Objective The aim of this study was to investigate the occurrence of hyponatraemia following delivery, with a hypothesis that hyponatraemia has a high prevalence in labouring women.
Design Prospective observational study.
Setting Consultant-led delivery suite in County Hospital, Kalmar, Sweden.
Sample A total of 287 pregnant women at term (37 full gestational weeks).
Methods Oral fluids were allowed during labour. Blood samples were collected on admission, after delivery, and from the umbilical artery and vein.
Main outcome measure Hyponatraemia defined as plasma sodium ≤130 mmol/l after delivery.
Results Hyponatraemia was found in 16 (26%) of the 61 mothers who received more than 2500 ml of fluid during labour. Two-thirds of fluids were orally ingested. Decrease in plasma sodium concentration during labour correlated with duration of labour and the total fluid volume administered. Analysis by multivariate logistic regression showed that hyponatraemia was significantly correlated with fluid volume (P < 0.001) but not with oxytocin administration or epidural analgesia. Hyponatraemia correlated significantly with prolonged second stage of labour, instrumental delivery, and emergency caesarean section for failure to progress (P = 0.002).

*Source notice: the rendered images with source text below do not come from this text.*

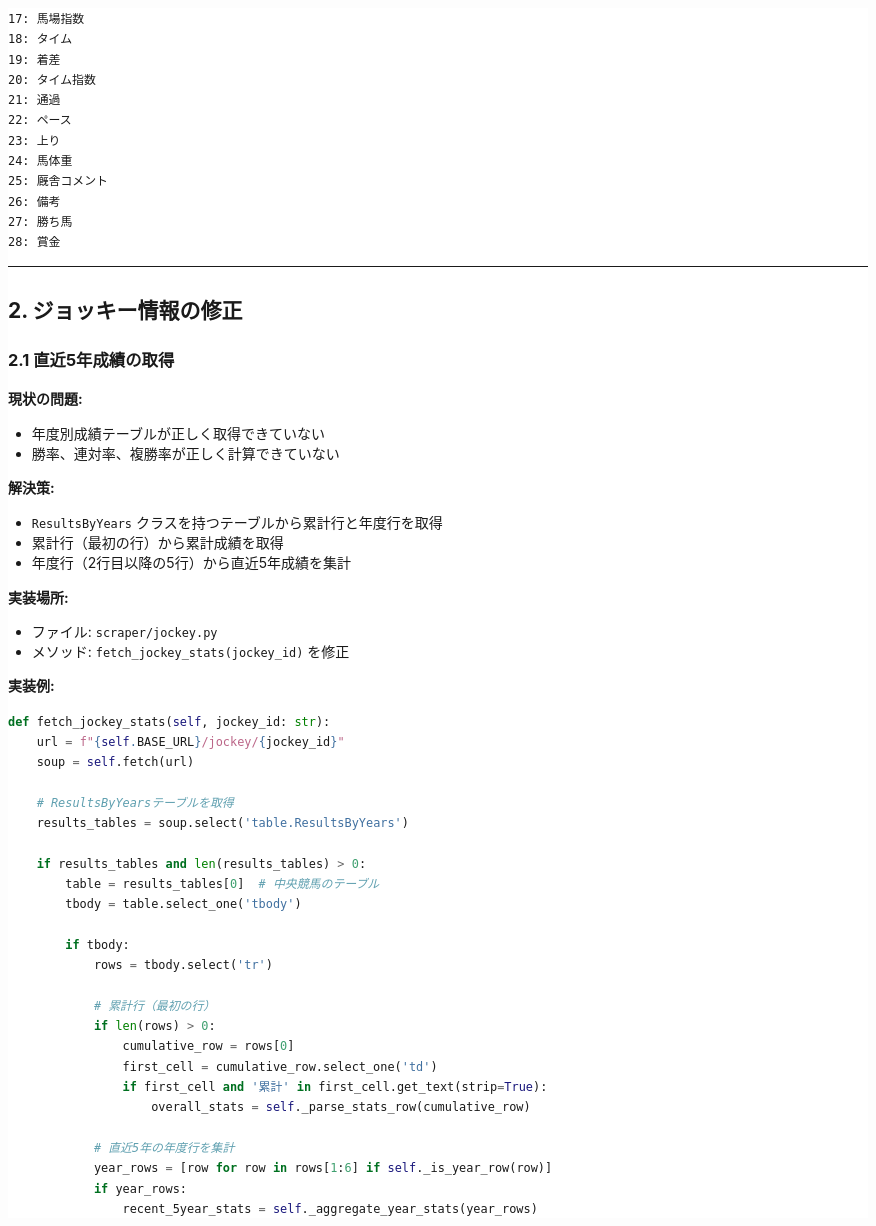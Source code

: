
 ```
17: 馬場指数
18: タイム
19: 着差
20: タイム指数
21: 通過
22: ペース
23: 上り
24: 馬体重
25: 厩舎コメント
26: 備考
27: 勝ち馬
28: 賞金
```

---

## 2. ジョッキー情報の修正

### 2.1 直近5年成績の取得

**現状の問題:**
- 年度別成績テーブルが正しく取得できていない
- 勝率、連対率、複勝率が正しく計算できていない

**解決策:**
- `ResultsByYears` クラスを持つテーブルから累計行と年度行を取得
- 累計行（最初の行）から累計成績を取得
- 年度行（2行目以降の5行）から直近5年成績を集計

**実装場所:**
- ファイル: `scraper/jockey.py`
- メソッド: `fetch_jockey_stats(jockey_id)` を修正

**実装例:**
```python
def fetch_jockey_stats(self, jockey_id: str):
    url = f"{self.BASE_URL}/jockey/{jockey_id}"
    soup = self.fetch(url)

    # ResultsByYearsテーブルを取得
    results_tables = soup.select('table.ResultsByYears')

    if results_tables and len(results_tables) > 0:
        table = results_tables[0]  # 中央競馬のテーブル
        tbody = table.select_one('tbody')

        if tbody:
            rows = tbody.select('tr')

            # 累計行（最初の行）
            if len(rows) > 0:
                cumulative_row = rows[0]
                first_cell = cumulative_row.select_one('td')
                if first_cell and '累計' in first_cell.get_text(strip=True):
                    overall_stats = self._parse_stats_row(cumulative_row)

            # 直近5年の年度行を集計
            year_rows = [row for row in rows[1:6] if self._is_year_row(row)]
            if year_rows:
                recent_5year_stats = self._aggregate_year_stats(year_rows)
```

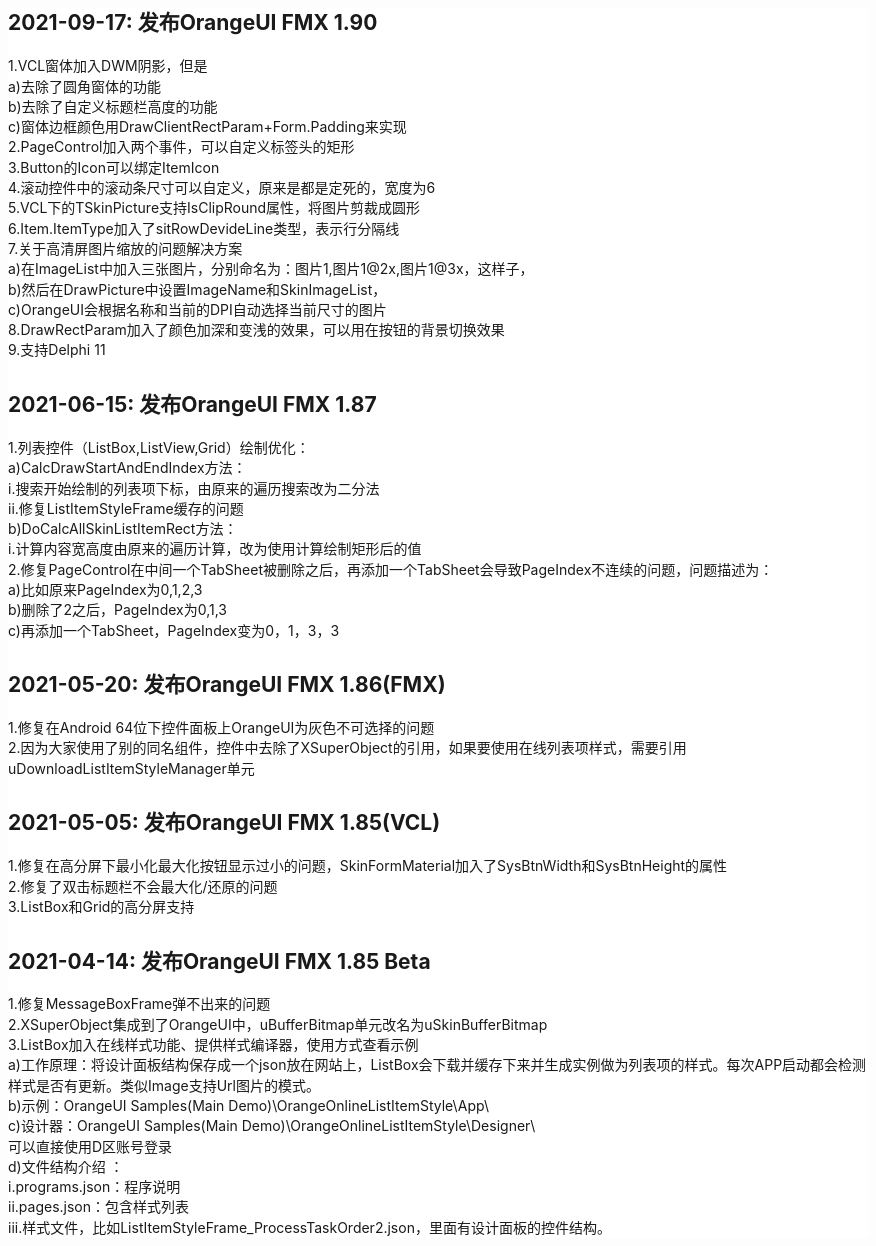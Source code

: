 


2021-09-17: 发布OrangeUI FMX 1.90
-----------------
1.VCL窗体加入DWM阴影，但是  
a)去除了圆角窗体的功能  
b)去除了自定义标题栏高度的功能  
c)窗体边框颜色用DrawClientRectParam+Form.Padding来实现  
2.PageControl加入两个事件，可以自定义标签头的矩形  
3.Button的Icon可以绑定ItemIcon  
4.滚动控件中的滚动条尺寸可以自定义，原来是都是定死的，宽度为6  
5.VCL下的TSkinPicture支持IsClipRound属性，将图片剪裁成圆形  
6.Item.ItemType加入了sitRowDevideLine类型，表示行分隔线  
7.关于高清屏图片缩放的问题解决方案  
a)在ImageList中加入三张图片，分别命名为：图片1,图片1@2x,图片1@3x，这样子，  
b)然后在DrawPicture中设置ImageName和SkinImageList，  
c)OrangeUI会根据名称和当前的DPI自动选择当前尺寸的图片  
8.DrawRectParam加入了颜色加深和变浅的效果，可以用在按钮的背景切换效果  
9.支持Delphi 11  



2021-06-15: 发布OrangeUI FMX 1.87
-----------------
1.列表控件（ListBox,ListView,Grid）绘制优化：  
a)CalcDrawStartAndEndIndex方法：  
i.搜索开始绘制的列表项下标，由原来的遍历搜索改为二分法  
ii.修复ListItemStyleFrame缓存的问题  
b)DoCalcAllSkinListItemRect方法：  
i.计算内容宽高度由原来的遍历计算，改为使用计算绘制矩形后的值  
2.修复PageControl在中间一个TabSheet被删除之后，再添加一个TabSheet会导致PageIndex不连续的问题，问题描述为：  
a)比如原来PageIndex为0,1,2,3  
b)删除了2之后，PageIndex为0,1,3  
c)再添加一个TabSheet，PageIndex变为0，1，3，3 



2021-05-20: 发布OrangeUI FMX 1.86(FMX)
-----------------
1.修复在Android 64位下控件面板上OrangeUI为灰色不可选择的问题  
2.因为大家使用了别的同名组件，控件中去除了XSuperObject的引用，如果要使用在线列表项样式，需要引用uDownloadListItemStyleManager单元  



2021-05-05: 发布OrangeUI FMX 1.85(VCL)
-----------------
1.修复在高分屏下最小化最大化按钮显示过小的问题，SkinFormMaterial加入了SysBtnWidth和SysBtnHeight的属性  
2.修复了双击标题栏不会最大化/还原的问题  
3.ListBox和Grid的高分屏支持  



2021-04-14: 发布OrangeUI FMX 1.85 Beta
-----------------
1.修复MessageBoxFrame弹不出来的问题  
2.XSuperObject集成到了OrangeUI中，uBufferBitmap单元改名为uSkinBufferBitmap  
3.ListBox加入在线样式功能、提供样式编译器，使用方式查看示例  
a)工作原理：将设计面板结构保存成一个json放在网站上，ListBox会下载并缓存下来并生成实例做为列表项的样式。每次APP启动都会检测样式是否有更新。类似Image支持Url图片的模式。  
b)示例：OrangeUI Samples(Main Demo)\OrangeOnlineListItemStyle\App\  
c)设计器：OrangeUI Samples(Main Demo)\OrangeOnlineListItemStyle\Designer\  
	可以直接使用D区账号登录  
d)文件结构介绍 ：  
i.programs.json：程序说明  
ii.pages.json：包含样式列表  
iii.样式文件，比如ListItemStyleFrame_ProcessTaskOrder2.json，里面有设计面板的控件结构。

Conclusions Hyponatraemia is not uncommon following labour. Tolerance to a water load is diminished during labour; therefore, even moderate fluid volumes may cause hyponatraemia. Women should not be encouraged to drink excessively during labour. Oral fluids, when permitted, should be recorded, and intravenous administration of hypotonic fluids should be avoided. When abundant drinking is unrecognised or intravenous fluid administration liberal, life-threatening hyponatraemia may develop. The possibility that hyponatraemia may influence uterine contractility merits further investigation.